Ralph Gants repaired the world

The chief justice lived his faith, pursuing justice even during these last turbulent months.

Ralph Gants was a mensch — one of the good guys who throughout his career lived his faith, seeking in his own way to follow the Jewish tradition of Tikkun Olam, to “repair the world,” or at least a small piece of it.
Ralph Gants was a mensch — one of the good guys who throughout his career lived his faith, seeking in his own way to follow the Jewish tradition of Tikkun Olam, to “repair the world,” or at least a small piece of it.Jessica Rinaldi/Globe Staff

“Justice, justice shall you pursue.” Words from the Torah often quoted but not nearly as often taken to heart.

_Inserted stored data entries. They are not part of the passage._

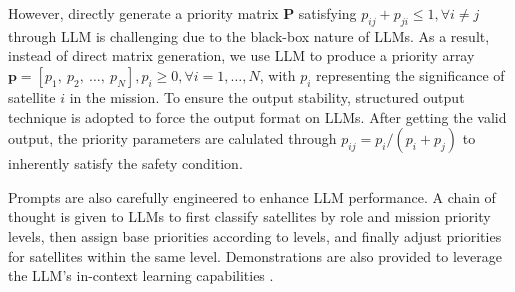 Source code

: \documentclass{ifacconf}
\begin{document}
\par However, directly generate a priority matrix $\boldsymbol{P}$ satisfying $p_{ij} + p_{ji} \le 1, \forall i \neq j$ through LLM is challenging due to the black-box nature of LLMs.
As a result, instead of direct matrix generation, we use LLM to produce a priority array $\mathbf{p} = [p_1,~p_2,~\dots,~p_N], p_i \ge 0, \forall i = 1, \dots, N$, with $p_i$ representing the significance of satellite $i$ in the mission.
To ensure the output stability, structured output technique is adopted to force the output format on LLMs.
After getting the valid output, the priority parameters are calulated through $p_{ij} = p_i/(p_i + p_j)$ to inherently satisfy the safety condition.

\par Prompts are also carefully engineered to enhance LLM performance. A chain of thought is given to LLMs to first  classify satellites by role and mission priority levels, then assign base priorities according to levels, and finally adjust priorities for satellites within the same level.
Demonstrations are also provided to leverage the LLM's in-context learning capabilities \cite[]{Min2022fewshot}.
\end{document}
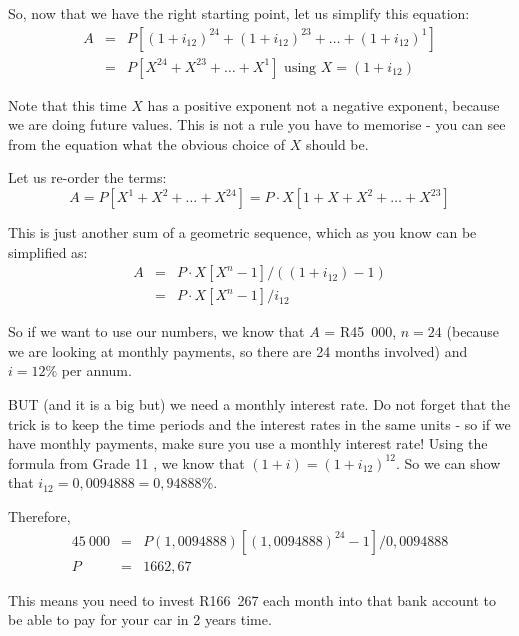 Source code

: So, now that we have the right starting point, let us simplify this equation:
\begin{eqnarray*}
A &=& P[(1+i_{12})^{24} + (1+i_{12})^{23} + \ldots + (1+i_{12})^{1}]\\
&=& P [ X^{24} + X^{23} + \ldots + X^1] \mbox{ using $X=(1+i_{12})$}
\end{eqnarray*}

Note that this time $X$ has a positive exponent not a negative exponent, because we are doing future values. This is not a rule you have to memorise - you can see from the equation what the obvious choice of $X$ should be.

Let us re-order the terms:
\begin{equation*}
A = P [ X^1 + X^2 + \ldots + X^{24}] = P \cdot X [1 + X + X^2 + \ldots + X^{23}]
\end{equation*}

This is just another sum of a geometric sequence, which as you know can be simplified as:
\begin{eqnarray*}
A &=& P \cdot X [X^n - 1] / ((1+i_{12})-1)\\
&=& P \cdot X [X^n - 1] / i_{12}
\end{eqnarray*}

So if we want to use our numbers, we know that $A$ = R45~000, $n=24$ (because we are looking at monthly payments, so there are 24 months involved) and $i = 12\%$ per annum.

BUT (and it is a big but) we need a monthly interest rate. Do not forget that the trick is to keep the time periods and the interest rates in the same units - so if we have monthly payments, make sure you use a monthly interest rate! Using the formula from Grade 11%
, we know that $(1+i) = (1+i_{12})^{12}$. So we can show that $i_{12} = 0,0094888 = 0,94888 \%$. 

Therefore,
\begin{eqnarray*}
45~000 &=& P (1,0094888) [(1,0094888)^{24} - 1] / 0,0094888\\
P&=&1 662,67
\end{eqnarray*}

This means you need to invest R166~267 each month into that bank account to be able to pay for your car in 2 years time.


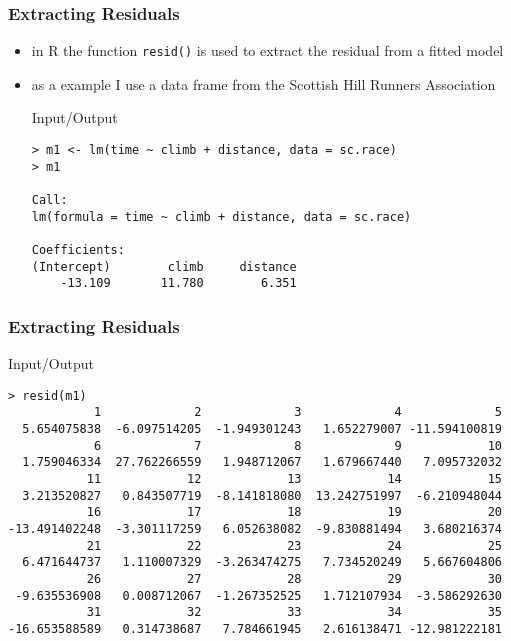 \begin{frame}[fragile]\frametitle{Extracting Residuals}
  \begin{itemize}
  \item in R the function \texttt{resid()} is used to extract the residual from a fitted model
  \item as a example I use a data frame from the Scottish Hill Runners Association
    \begin{exampleblock}{Input/Output}\footnotesize
\begin{verbatim}
> m1 <- lm(time ~ climb + distance, data = sc.race)
> m1

Call:
lm(formula = time ~ climb + distance, data = sc.race)

Coefficients:
(Intercept)        climb     distance  
    -13.109       11.780        6.351  
\end{verbatim}
    \end{exampleblock}

  \end{itemize}
\end{frame}


\begin{frame}[fragile]\frametitle{Extracting Residuals}
  \begin{exampleblock}{Input/Output}\scriptsize
\begin{verbatim}
> resid(m1)
            1             2             3             4             5 
  5.654075838  -6.097514205  -1.949301243   1.652279007 -11.594100819 
            6             7             8             9            10 
  1.759046334  27.762266559   1.948712067   1.679667440   7.095732032 
           11            12            13            14            15 
  3.213520827   0.843507719  -8.141818080  13.242751997  -6.210948044 
           16            17            18            19            20 
-13.491402248  -3.301117259   6.052638082  -9.830881494   3.680216374
           21            22            23            24            25 
  6.471644737   1.110007329  -3.263474275   7.734520249   5.667604806 
           26            27            28            29            30 
 -9.635536908   0.008712067  -1.267352525   1.712107934  -3.586292630 
           31            32            33            34            35 
-16.653588589   0.314738687   7.784661945   2.616138471 -12.981222181 
\end{verbatim}
  \end{exampleblock}
\end{frame}

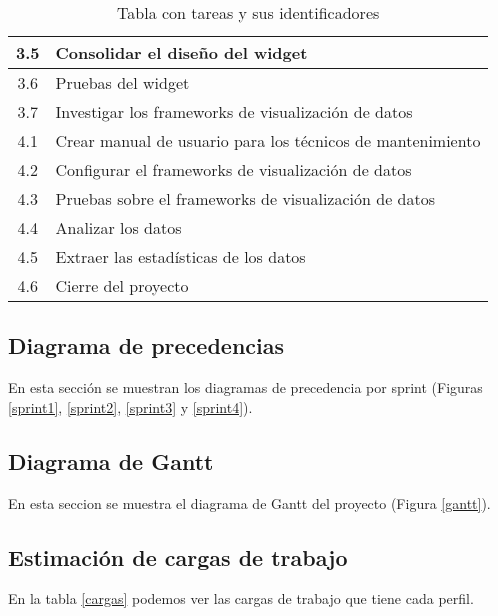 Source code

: \begin{table}[]
\begin{tabular}{|c|l|}
		3.5    & Consolidar el diseño del widget                                   \\ \hline
		3.6    & Pruebas del widget                                                \\ \hline
		3.7    & Investigar los frameworks de visualización de datos               \\ \hline
		4.1    & Crear manual de usuario para los técnicos de mantenimiento        \\ \hline
		4.2    & Configurar el frameworks de visualización de datos                \\ \hline
		4.3    & Pruebas sobre el frameworks de visualización de datos             \\ \hline
		4.4    & Analizar los datos                                                \\ \hline
		4.5    & Extraer las estadísticas de los datos                             \\ \hline
		4.6    & Cierre del proyecto                                               \\ \hline
	\end{tabular}
		\caption{Tabla con tareas y sus identificadores}
		\label{tbtareas}
\end{table}


\subsection{Diagrama de precedencias}
En esta sección se muestran los diagramas de precedencia por sprint (Figuras \ref{sprint1}, \ref{sprint2}, \ref{sprint3} y \ref{sprint4}).



\subsection{Diagrama de Gantt}
En esta seccion se muestra el diagrama de Gantt del proyecto (Figura \ref{gantt}).


\subsection{Estimación de cargas de trabajo}
En la tabla \ref{cargas} podemos ver las cargas de trabajo que tiene cada perfil.\\

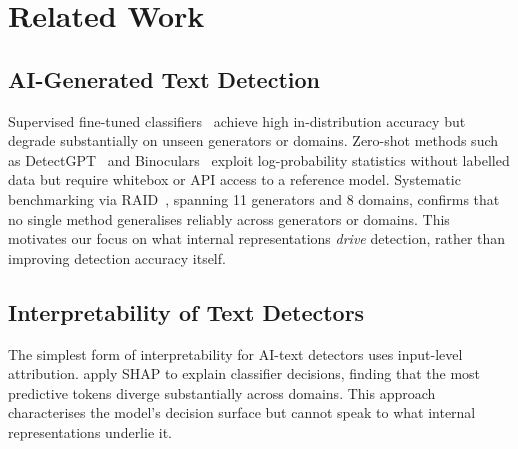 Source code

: \documentclass[11pt]{article}
\begin{document}
\section{Related Work}
\label{sec:related}

\subsection{AI-Generated Text Detection}

Supervised fine-tuned classifiers~\citep{solaiman2019release, zellers2019grover} achieve high in-distribution accuracy but degrade substantially on unseen generators or domains. Zero-shot methods such as DetectGPT~\citep{mitchell2023detectgpt} and Binoculars~\citep{hans2024binoculars} exploit log-probability statistics without labelled data but require whitebox or API access to a reference model. Systematic benchmarking via RAID~\citep{dugan2024raid}, spanning 11 generators and 8 domains, confirms that no single method generalises reliably across generators or domains. This motivates our focus on what internal representations \textit{drive} detection, rather than improving detection accuracy itself.

\subsection{Interpretability of Text Detectors}

The simplest form of interpretability for AI-text detectors uses input-level attribution. \citet{pudasaini2026why} apply SHAP to explain classifier decisions, finding that the most predictive tokens diverge substantially across domains. This approach characterises the model's decision surface but cannot speak to what internal representations underlie it.
\end{document}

Ralph Gants took them to heart.

I’ll leave it for his fellow jurists and legal scholars to analyze the body of work the late chief justice of the Supreme Judicial Court leaves behind.

I know only this: Justice Gants was a mensch — one of the good guys who throughout his career lived his faith, seeking in his own way to follow the Jewish tradition of Tikkun Olam, to “repair the world,” or at least a small piece of it.

As he put it in his first State of the Judiciary address, in 2015, “In our courts, we seek to repair the world, sometimes even save the world, one person at a time. What that means is that our courts will step up to the plate and seek to address the challenging problems that come before us.”

And, during the five years that would follow, that is exactly what he did.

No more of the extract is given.